Analysis: Debates Heat Up as Midterm Elections Draw Near

ByABC News via logo
September 7, 2006, 10:31 AM

Sept. 7, 2006 — -- A number of big issues are being debated in Washington this week, from detainees in CIA secret prisons being transferred to Guantanamo to questions about whether Defense Secretary Donald Rumsfeld should resign.

As always in Washington, there's a subtext.

Listen closely, and you'll hear Democrats and Republicans laying out what they hope will be the path to victory in two months.

It's become the daily White House theme: It's a dangerous world out there, and we've kept things safe.

In other circumstances, Wednesday's presidential announcement might seem an admission of defeat.

The White House -- under pressure from the courts -- did an about-face and proposed more rights for detainees, including military tribunals and a new Pentagon ban on Abu Ghraib-like interrogation techniques.

In these desperate political days, however, it's actually a potent message and critical subject change from Iraq.

"The security of our nation and the lives of our citizens depend on our ability to learn what these terrorists know," Bush said Wednesday.

Persuading the public to vote on the issue of national security -- as the president did in 2004 -- is the only way the White House thinks Republicans can avoid devastating losses in November.

"They don't have gas prices.
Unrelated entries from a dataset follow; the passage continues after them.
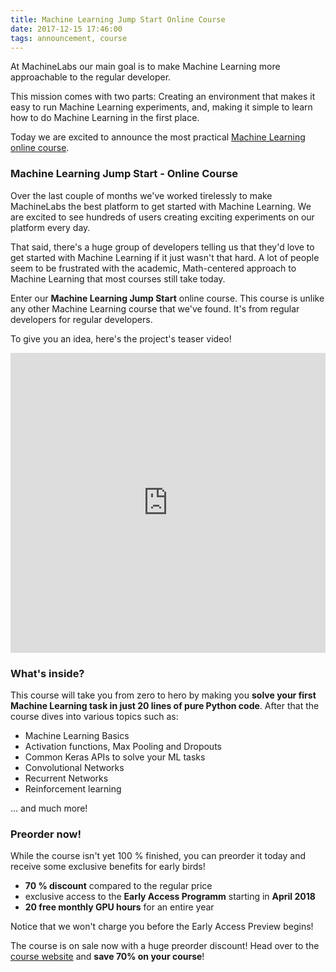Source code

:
 ```yaml
---
title: Machine Learning Jump Start Online Course
date: 2017-12-15 17:46:00
tags: announcement, course
---
```


At MachineLabs our main goal is to make Machine Learning more approachable to the regular developer.

This mission comes with two parts: Creating an environment that makes it easy to run Machine Learning experiments, and, making it simple to learn how to do Machine Learning in the first place.

Today we are excited to announce the most practical <a href="https://course.machinelabs.ai" title="Machine Learning Jump Start">Machine Learning online course</a>.

<!-- more -->

### Machine Learning Jump Start - Online Course

Over the last couple of months we've worked tirelessly to make MachineLabs the best platform to get started with Machine Learning. We are excited to see hundreds of users creating exciting experiments on our platform every day.

That said, there's a huge group of developers telling us that they'd love to get started with Machine Learning if it just wasn't that hard. A lot of people seem to be frustrated with the academic, Math-centered approach to Machine Learning that most courses still take today.

Enter our **Machine Learning Jump Start** online course. This course is unlike any other Machine Learning course that we've found. It's from regular developers for regular developers. 

To give you an idea, here's the project's teaser video!

<iframe style="width: 100%;" height="480" src="https://www.youtube.com/embed/bmWnan_Y5Y4" frameborder="0" gesture="media" allow="encrypted-media" allowfullscreen></iframe>

### What's inside?

This course will take you from zero to hero by making you **solve your first Machine Learning task in just 20 lines of pure Python code**. After that the course dives into various topics such as:

- Machine Learning Basics
- Activation functions, Max Pooling and Dropouts
- Common Keras APIs to solve your ML tasks
- Convolutional Networks
- Recurrent Networks
- Reinforcement learning

... and much more!

### Preorder now!

While the course isn't yet 100 % finished, you can preorder it today and receive some exclusive benefits for early birds!

- **70 % discount** compared to the regular price
- exclusive access to the **Early Access Programm** starting in **April 2018**
- **20 free monthly GPU hours** for an entire year

Notice that we won't charge you before the Early Access Preview begins!

The course is on sale now with a huge preorder discount! Head over to the <a href="https://course.machinelabs.ai" title="Machine Learning Jump Start Course">course website</a> and **save 70% on your course**!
They can't do much with Medicare prescription drugs. All they've got going for them is the slight, very slight, edge in dealing with terrorism," said Norm Ornstein, an analyst with the American Enterprise Institute.

Just down the street, the Democrats unveiled their fall strategy.

"Debating the war in Iraq is not a performance. It's part of our responsibility," said Illinois Sen. Dick Durbin.

Democratic senators loudly pushed for a vote of no confidence in Rumsfeld.

The point for them is to keep the nation single-mindedly focused on Iraq and what many see as the Bush administration's failures.

"If the voter goes into the polls thinking about Iraq, then Dems will have a big night," said Chuck Todd, editor of the political Web site The Hotline.

"If voters are going to the polls and thinking about terrorism, then Republicans have a fighting chance."